• Aim of the exercise: Out of the lines below, please list those that hold the string "every".
⟨
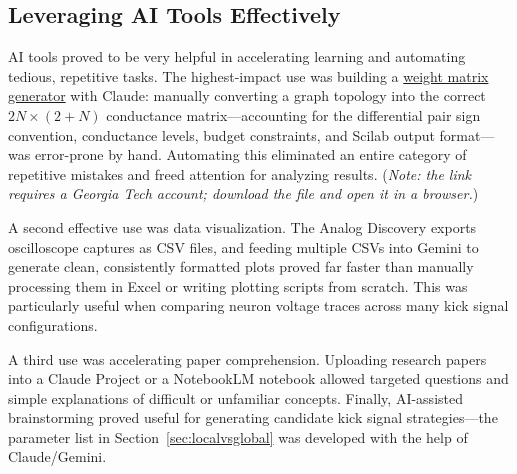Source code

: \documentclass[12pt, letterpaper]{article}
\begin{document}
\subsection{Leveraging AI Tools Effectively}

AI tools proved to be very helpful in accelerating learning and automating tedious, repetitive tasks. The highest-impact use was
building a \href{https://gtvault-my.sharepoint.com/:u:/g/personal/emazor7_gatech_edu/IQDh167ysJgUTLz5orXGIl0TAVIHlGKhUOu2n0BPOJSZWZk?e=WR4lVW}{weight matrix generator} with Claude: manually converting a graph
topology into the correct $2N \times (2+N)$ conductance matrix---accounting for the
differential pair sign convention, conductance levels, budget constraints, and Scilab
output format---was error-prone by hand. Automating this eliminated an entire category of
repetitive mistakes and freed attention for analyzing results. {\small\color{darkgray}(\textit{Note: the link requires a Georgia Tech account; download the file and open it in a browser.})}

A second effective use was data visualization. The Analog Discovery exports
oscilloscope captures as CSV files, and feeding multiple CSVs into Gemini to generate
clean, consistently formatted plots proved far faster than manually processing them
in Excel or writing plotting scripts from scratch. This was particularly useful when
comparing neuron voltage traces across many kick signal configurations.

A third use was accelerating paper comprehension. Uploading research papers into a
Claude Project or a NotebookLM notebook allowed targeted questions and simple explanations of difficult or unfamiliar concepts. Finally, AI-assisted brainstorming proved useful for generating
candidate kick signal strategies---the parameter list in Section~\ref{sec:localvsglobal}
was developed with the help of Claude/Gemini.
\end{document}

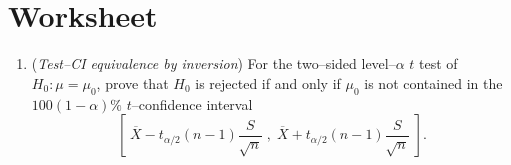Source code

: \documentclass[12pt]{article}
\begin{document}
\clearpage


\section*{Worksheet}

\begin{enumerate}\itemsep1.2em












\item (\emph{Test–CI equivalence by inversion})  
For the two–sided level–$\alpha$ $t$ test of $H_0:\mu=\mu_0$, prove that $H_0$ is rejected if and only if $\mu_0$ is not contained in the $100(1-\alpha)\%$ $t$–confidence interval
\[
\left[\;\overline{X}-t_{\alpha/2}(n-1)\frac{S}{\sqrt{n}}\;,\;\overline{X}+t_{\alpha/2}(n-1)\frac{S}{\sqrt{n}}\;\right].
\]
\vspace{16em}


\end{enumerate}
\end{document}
⟩
⟨
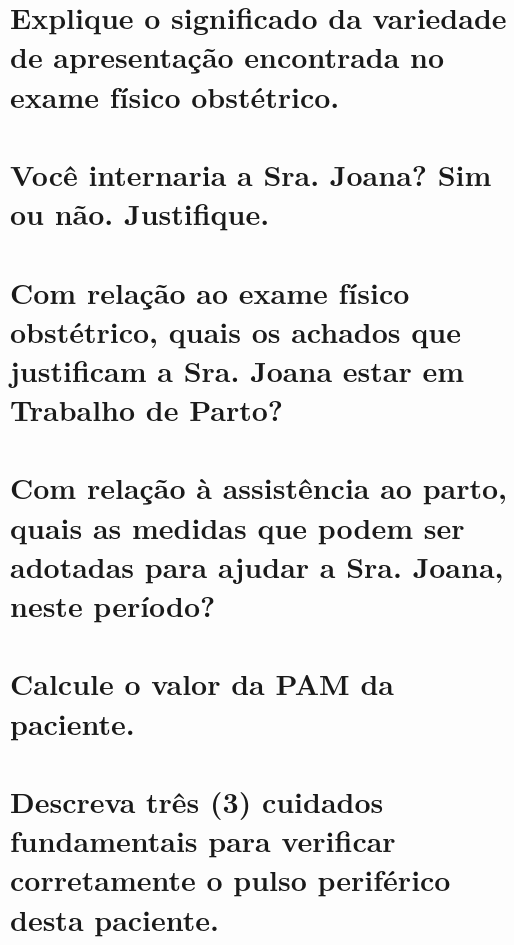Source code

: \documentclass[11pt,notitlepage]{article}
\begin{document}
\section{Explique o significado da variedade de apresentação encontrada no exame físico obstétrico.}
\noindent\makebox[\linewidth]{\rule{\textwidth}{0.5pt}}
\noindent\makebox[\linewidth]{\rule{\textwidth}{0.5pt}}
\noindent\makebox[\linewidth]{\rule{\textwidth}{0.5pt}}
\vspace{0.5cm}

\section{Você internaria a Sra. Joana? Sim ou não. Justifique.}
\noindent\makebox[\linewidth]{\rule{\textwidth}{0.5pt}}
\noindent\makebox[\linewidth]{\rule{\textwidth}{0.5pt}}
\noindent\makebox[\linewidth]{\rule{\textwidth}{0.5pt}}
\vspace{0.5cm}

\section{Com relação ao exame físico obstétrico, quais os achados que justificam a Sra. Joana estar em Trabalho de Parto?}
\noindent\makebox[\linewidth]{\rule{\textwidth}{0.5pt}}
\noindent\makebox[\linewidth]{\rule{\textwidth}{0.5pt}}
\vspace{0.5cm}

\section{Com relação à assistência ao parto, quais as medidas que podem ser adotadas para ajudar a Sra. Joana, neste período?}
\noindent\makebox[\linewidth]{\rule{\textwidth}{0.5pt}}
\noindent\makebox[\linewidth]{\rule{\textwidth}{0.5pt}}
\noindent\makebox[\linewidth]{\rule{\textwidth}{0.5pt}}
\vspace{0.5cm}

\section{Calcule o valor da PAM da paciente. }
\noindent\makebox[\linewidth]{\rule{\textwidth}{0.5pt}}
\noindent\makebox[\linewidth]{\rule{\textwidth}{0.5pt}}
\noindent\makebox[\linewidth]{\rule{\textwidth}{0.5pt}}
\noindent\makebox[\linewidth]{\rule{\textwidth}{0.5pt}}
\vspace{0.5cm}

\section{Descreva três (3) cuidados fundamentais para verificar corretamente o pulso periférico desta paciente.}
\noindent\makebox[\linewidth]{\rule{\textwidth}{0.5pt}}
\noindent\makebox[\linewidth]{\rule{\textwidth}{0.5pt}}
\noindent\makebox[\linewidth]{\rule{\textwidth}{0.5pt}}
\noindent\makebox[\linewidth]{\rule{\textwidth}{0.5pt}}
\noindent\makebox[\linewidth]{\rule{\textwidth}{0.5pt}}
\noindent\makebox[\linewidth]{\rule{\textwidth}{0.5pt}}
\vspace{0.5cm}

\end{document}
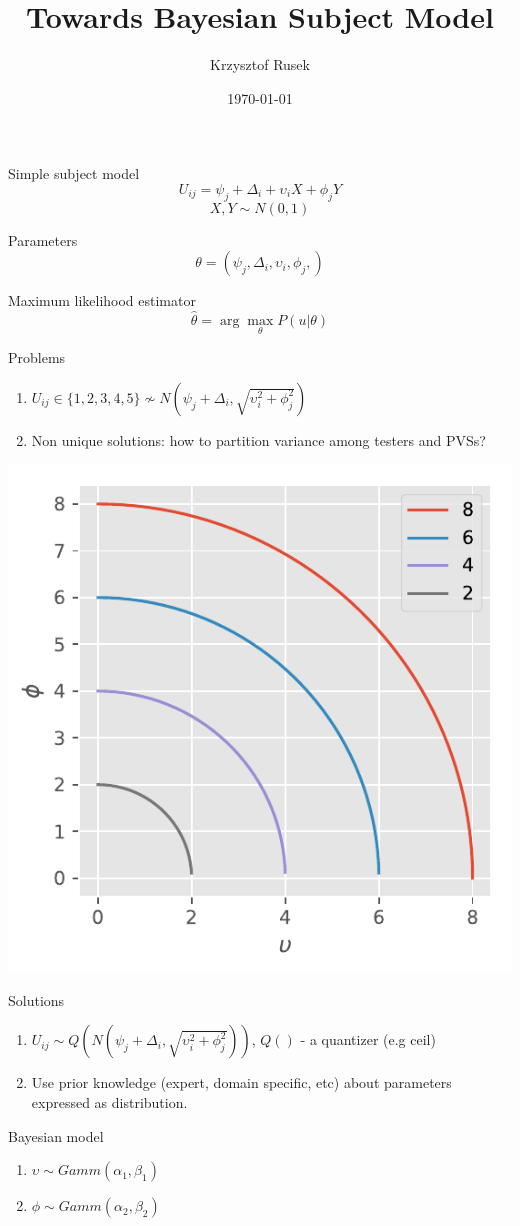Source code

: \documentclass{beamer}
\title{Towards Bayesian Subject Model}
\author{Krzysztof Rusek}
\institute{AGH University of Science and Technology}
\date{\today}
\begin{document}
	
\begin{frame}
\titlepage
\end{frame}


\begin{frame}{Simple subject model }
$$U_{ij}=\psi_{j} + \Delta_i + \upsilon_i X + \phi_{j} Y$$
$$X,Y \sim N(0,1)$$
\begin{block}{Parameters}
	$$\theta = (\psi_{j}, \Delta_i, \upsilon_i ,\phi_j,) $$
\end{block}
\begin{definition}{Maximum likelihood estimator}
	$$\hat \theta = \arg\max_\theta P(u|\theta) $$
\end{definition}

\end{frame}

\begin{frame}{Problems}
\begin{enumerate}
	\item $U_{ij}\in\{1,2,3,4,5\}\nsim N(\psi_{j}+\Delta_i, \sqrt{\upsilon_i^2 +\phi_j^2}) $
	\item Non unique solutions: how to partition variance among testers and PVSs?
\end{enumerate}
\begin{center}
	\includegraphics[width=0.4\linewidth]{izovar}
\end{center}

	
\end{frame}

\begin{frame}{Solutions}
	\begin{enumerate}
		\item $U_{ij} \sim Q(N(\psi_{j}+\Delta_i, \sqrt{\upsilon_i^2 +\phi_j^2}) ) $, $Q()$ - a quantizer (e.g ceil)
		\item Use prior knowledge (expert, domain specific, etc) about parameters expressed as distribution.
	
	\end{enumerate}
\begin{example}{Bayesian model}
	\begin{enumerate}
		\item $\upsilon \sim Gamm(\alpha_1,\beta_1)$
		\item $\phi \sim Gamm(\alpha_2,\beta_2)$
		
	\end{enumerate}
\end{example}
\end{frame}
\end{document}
⟩
⟨
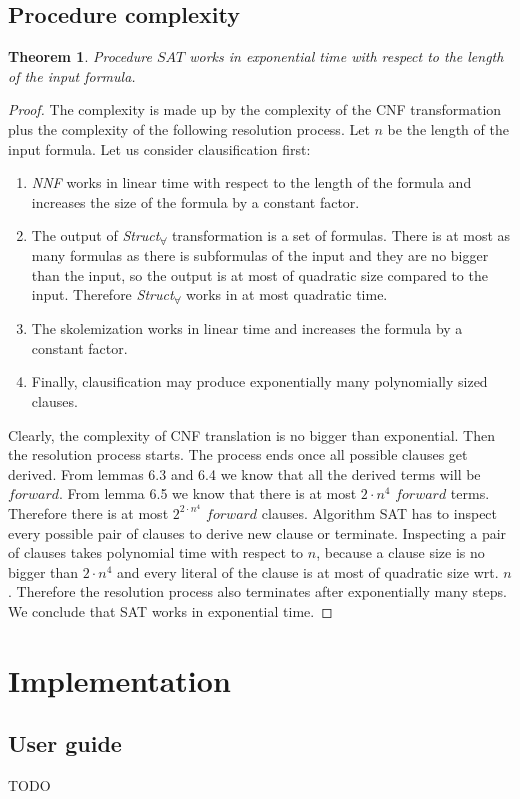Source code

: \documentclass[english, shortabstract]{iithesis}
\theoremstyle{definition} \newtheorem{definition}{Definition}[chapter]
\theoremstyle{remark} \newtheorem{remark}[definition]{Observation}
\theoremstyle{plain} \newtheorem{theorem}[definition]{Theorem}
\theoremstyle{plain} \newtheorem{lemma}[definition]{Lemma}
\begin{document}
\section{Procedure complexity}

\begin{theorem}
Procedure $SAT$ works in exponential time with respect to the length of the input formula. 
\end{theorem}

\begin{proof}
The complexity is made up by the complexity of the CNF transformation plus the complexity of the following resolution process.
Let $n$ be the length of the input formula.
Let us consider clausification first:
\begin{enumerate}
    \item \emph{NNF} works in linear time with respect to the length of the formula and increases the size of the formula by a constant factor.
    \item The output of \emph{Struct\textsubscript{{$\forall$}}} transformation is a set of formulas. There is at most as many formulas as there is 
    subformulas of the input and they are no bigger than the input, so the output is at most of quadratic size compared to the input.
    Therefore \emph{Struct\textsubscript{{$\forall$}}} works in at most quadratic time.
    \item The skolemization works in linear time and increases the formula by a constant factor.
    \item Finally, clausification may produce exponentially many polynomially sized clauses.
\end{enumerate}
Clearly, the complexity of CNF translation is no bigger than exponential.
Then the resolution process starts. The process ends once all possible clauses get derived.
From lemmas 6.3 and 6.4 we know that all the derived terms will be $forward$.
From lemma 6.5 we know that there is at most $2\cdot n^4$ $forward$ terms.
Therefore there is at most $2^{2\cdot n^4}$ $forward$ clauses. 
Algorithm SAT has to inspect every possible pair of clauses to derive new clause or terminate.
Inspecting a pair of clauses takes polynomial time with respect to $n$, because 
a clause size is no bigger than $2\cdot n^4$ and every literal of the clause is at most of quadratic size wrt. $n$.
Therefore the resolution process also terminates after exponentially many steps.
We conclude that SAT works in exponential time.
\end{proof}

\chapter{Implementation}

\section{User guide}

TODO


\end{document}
⟩
• Output for this task:
Algorithm SAT has to inspect every possible pair of clauses to derive new clause or terminate.
a clause size is no bigger than $2\cdot n^4$ and every literal of the clause is at most of quadratic size wrt. $n$.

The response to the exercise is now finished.